Implementation Details
The model was trained using a carefully orchestrated process with PyTorch, utilizing mixed-precision training with Native AMP. The training procedure involved 5000 steps with a linear learning rate scheduler, including 500 warmup steps. The optimization was performed using Adam with carefully tuned parameters (betas=0.9,0.999, epsilon=1e-08) and a learning rate of 5e-06.
- Batch size: 16 (effective, with gradient accumulation steps of 2)

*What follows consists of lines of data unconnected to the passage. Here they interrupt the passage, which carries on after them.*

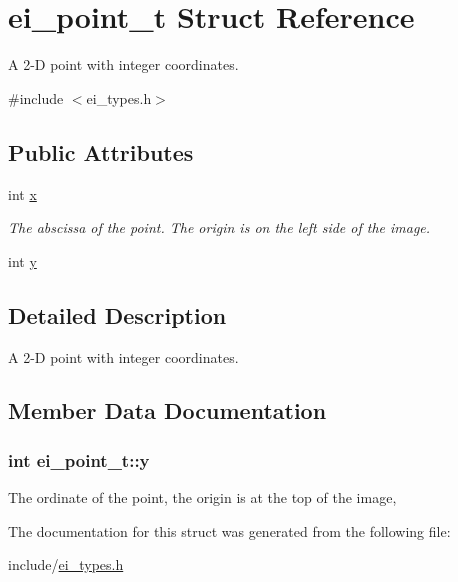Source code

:\hypertarget{structei__point__t}{}\section{ei\+\_\+point\+\_\+t Struct Reference}
\label{structei__point__t}


A 2-\/D point with integer coordinates.  




{\ttfamily \#include $<$ei\+\_\+types.\+h$>$}

\subsection*{Public Attributes}
\begin{DoxyCompactItemize}
\item 
int \hyperlink{structei__point__t_a6ec4a8846bae4b9694506dae039047b3}{x}\hypertarget{structei__point__t_a6ec4a8846bae4b9694506dae039047b3}{}\label{structei__point__t_a6ec4a8846bae4b9694506dae039047b3}

\begin{DoxyCompactList}\small\item\em The abscissa of the point. The origin is on the left side of the image. \end{DoxyCompactList}\item 
int \hyperlink{structei__point__t_a0c0f1bfa95c372595c52522877f556a0}{y}
\end{DoxyCompactItemize}


\subsection{Detailed Description}
A 2-\/D point with integer coordinates. 

\subsection{Member Data Documentation}
\subsubsection[{\texorpdfstring{y}{y}}]{\setlength{\rightskip}{0pt plus 5cm}int ei\+\_\+point\+\_\+t\+::y}\hypertarget{structei__point__t_a0c0f1bfa95c372595c52522877f556a0}{}\label{structei__point__t_a0c0f1bfa95c372595c52522877f556a0}
The ordinate of the point, the origin is at the top of the image, 

The documentation for this struct was generated from the following file\+:\begin{DoxyCompactItemize}
\item 
include/\hyperlink{ei__types_8h}{ei\+\_\+types.\+h}\end{DoxyCompactItemize}
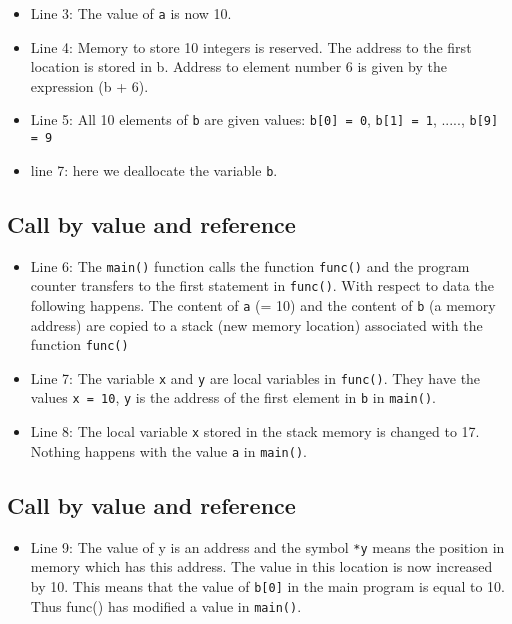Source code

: \documentclass[%
oneside,                 %
final,                   %
10pt]{article}
\begin{document}
{{{{{{{{{{{\begin{itemize}
  \item Line 3: The value of \Verb!a! is now 10.

  \item Line 4: Memory to store 10 integers is reserved. The address to the first location is stored in b. Address to element number 6 is given by the expression (b + 6).

  \item Line 5: All 10 elements of \Verb!b! are given values: \Verb!b[0] = 0!, \Verb!b[1] = 1!, ....., \Verb!b[9] = 9!

  \item line 7: here we deallocate the variable \Verb!b!.
\end{itemize}

\noindent
\subsection{Call by value and reference}

\begin{itemize}
  \item Line 6: The \Verb!main()! function calls the function \Verb!func()! and the program counter transfers to the first statement in \Verb!func()!. With respect to data the following happens. The content of \Verb!a! (= 10) and the content of \Verb!b! (a memory address) are copied to a stack (new memory location) associated with the function \Verb!func()!

  \item Line 7: The variable \Verb!x! and \Verb!y! are local variables in \Verb!func()!. They have the values  \Verb!x = 10!, \Verb!y! is the address of the first element in \Verb!b! in \Verb!main()!.

  \item Line 8: The local variable \Verb!x! stored in the stack memory is changed to 17. Nothing happens with the value \Verb!a! in \Verb!main()!.
\end{itemize}

\noindent
\subsection{Call by value and reference}

\begin{itemize}
  \item Line 9: The value of y is an address and the symbol \Verb!*y! means the position in memory which has this address. The value in this location is now increased by 10. This means that the value of \Verb!b[0]! in the main program is equal to 10. Thus func() has modified a value in \Verb!main()!.


\end{itemize}}}}}}}}}}}}
\end{document}
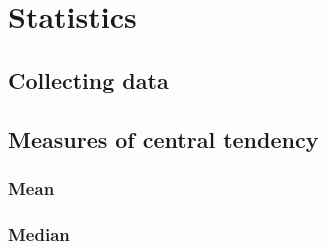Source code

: \chapter{Statistics}
\section{Collecting data}
\section{Measures of central tendency}
\subsection{Mean}
\subsection{Median}
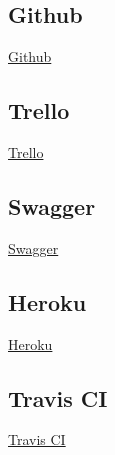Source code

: \documentclass{article}
\begin{document}
		\subsection{Github}
			\href{https://github.com/KobusMarais/Cerebero}{Github}
		\subsection{Trello}
			\href{https://trello.com/b/WXh8cJZQ/demo-2}{Trello}
		\subsection{Swagger}
			\href{https://app.swaggerhub.com/apis/KobusMarais/eCivixAPI/1.0.0}{Swagger}
		\subsection{Heroku}
			\href{https://dashboard.heroku.com/apps/ecivix-testing}{Heroku}
		\subsection{Travis CI}
			\href{https://travis-ci.org/KobusMarais/Cerebero/}{Travis CI}
\end{document}
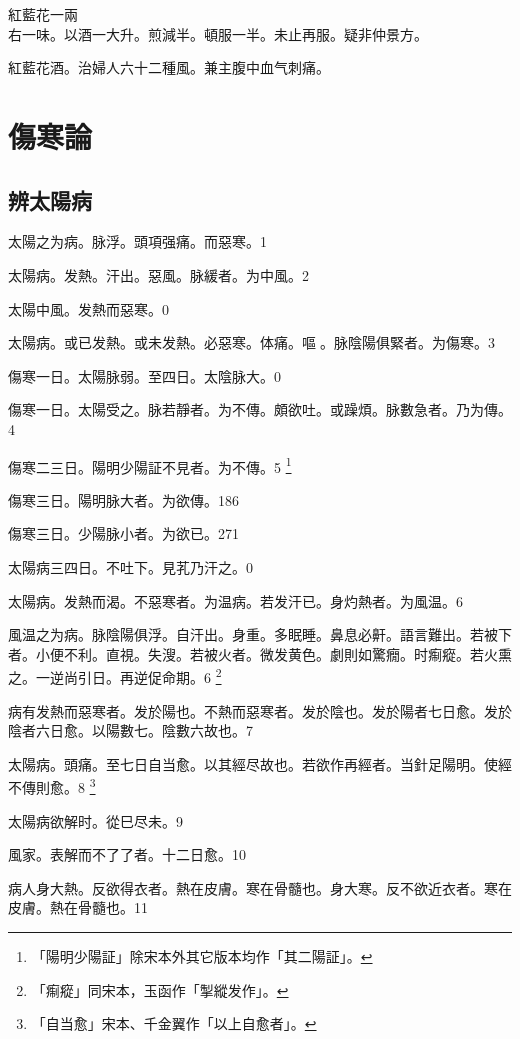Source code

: 紅藍花{\scriptsize 一兩}\\
右一味。以酒一大升。煎減半。頓服一半。未止再服。{\scriptsize 疑非仲景方。}{\dengben}

紅藍花酒。治婦人六十二種風。兼主腹中血气刺痛。

\part{傷寒論}

\chapter{辨太陽病}

太陽之为病。{\khaaitp 脉浮。}頭項强痛。而惡寒。1

太陽病。发熱。汗出。惡風。脉緩者。为中風。2

太陽中風。发熱而惡寒。0

太陽病。或已发熱。或未发熱。必惡寒。体痛。嘔{\sungtpii 𠱘}。脉陰陽俱緊者。为傷寒。3

傷寒一日。太陽脉弱。至四日。太陰脉大。0

傷寒一日。太陽受之。脉若靜者。为不傳。頗欲吐。或躁煩。脉數急者。乃为傳。4

傷寒{\khaaitp 二三日}。陽明少陽証不見者。为不傳。5
	\footnote{「陽明少陽証」除宋本外其它版本均作「其二陽証」。}

傷寒三日。陽明脉大{\khaaitp 者。为欲傳}。186

傷寒三日。少陽脉小者。为欲已。271

太陽病三四日。不吐下。見芤乃汗之。0

太陽病。发熱而渴。不惡寒者。为温病。若发汗已。身灼熱者。为風温。6

風温{\khaaitp 之}为病。脉陰陽俱浮。自汗出。身重。多眠睡。鼻息必鼾。語言難出。若被下者。小便不利。直視。失溲。若被火者。微发黄{\khaaitp 色}。劇則如驚癇。时痸瘲。若火熏之。一逆尚引日。再逆促命期。6
	\footnote{「痸瘲」同宋本，玉函作「掣縱发作」。}

病有发熱而惡寒者。发於陽也。不熱而惡寒者。发於陰也。发於陽者七日愈。发於陰者六日愈。以陽數七。陰數六故也。7

太陽病。頭痛。至七日自当愈。以其經尽故也。若欲作再經者。当針足陽明。使經不傳則愈。8
	\footnote{「自当愈」宋本、千金翼作「以上自愈者」。}

太陽病欲解时。從巳尽未。9

風家。表解而不了了者。十二日愈。10

病人身大熱。反欲得衣者。熱在皮膚。寒在骨髓也。身大寒。反不欲近衣者。寒在皮膚。熱在骨髓也。11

- Training duration: 3.59 epochs
- Progressive improvement from initial WER of 7.75% to final 3.64%
Core Capabilities
- High-accuracy Korean speech recognition
- Optimized for the Zeroth Korean dataset
- Efficient processing with mixed-precision support
- Demonstrated stability in training with consistent performance improvements
Frequently Asked Questions
Q: What makes this model unique?
This model stands out for its exceptional performance on Korean speech recognition, achieving a remarkably low WER of 3.64% and CER of 1.48%. It's specifically optimized for Korean language processing, making it particularly effective for Korean ASR applications.
Q: What are the recommended use cases?
The model is ideal for Korean automatic speech recognition tasks, particularly in applications requiring high accuracy transcription. It's suitable for both academic research and production environments, given its Apache 2.0 license and robust performance metrics.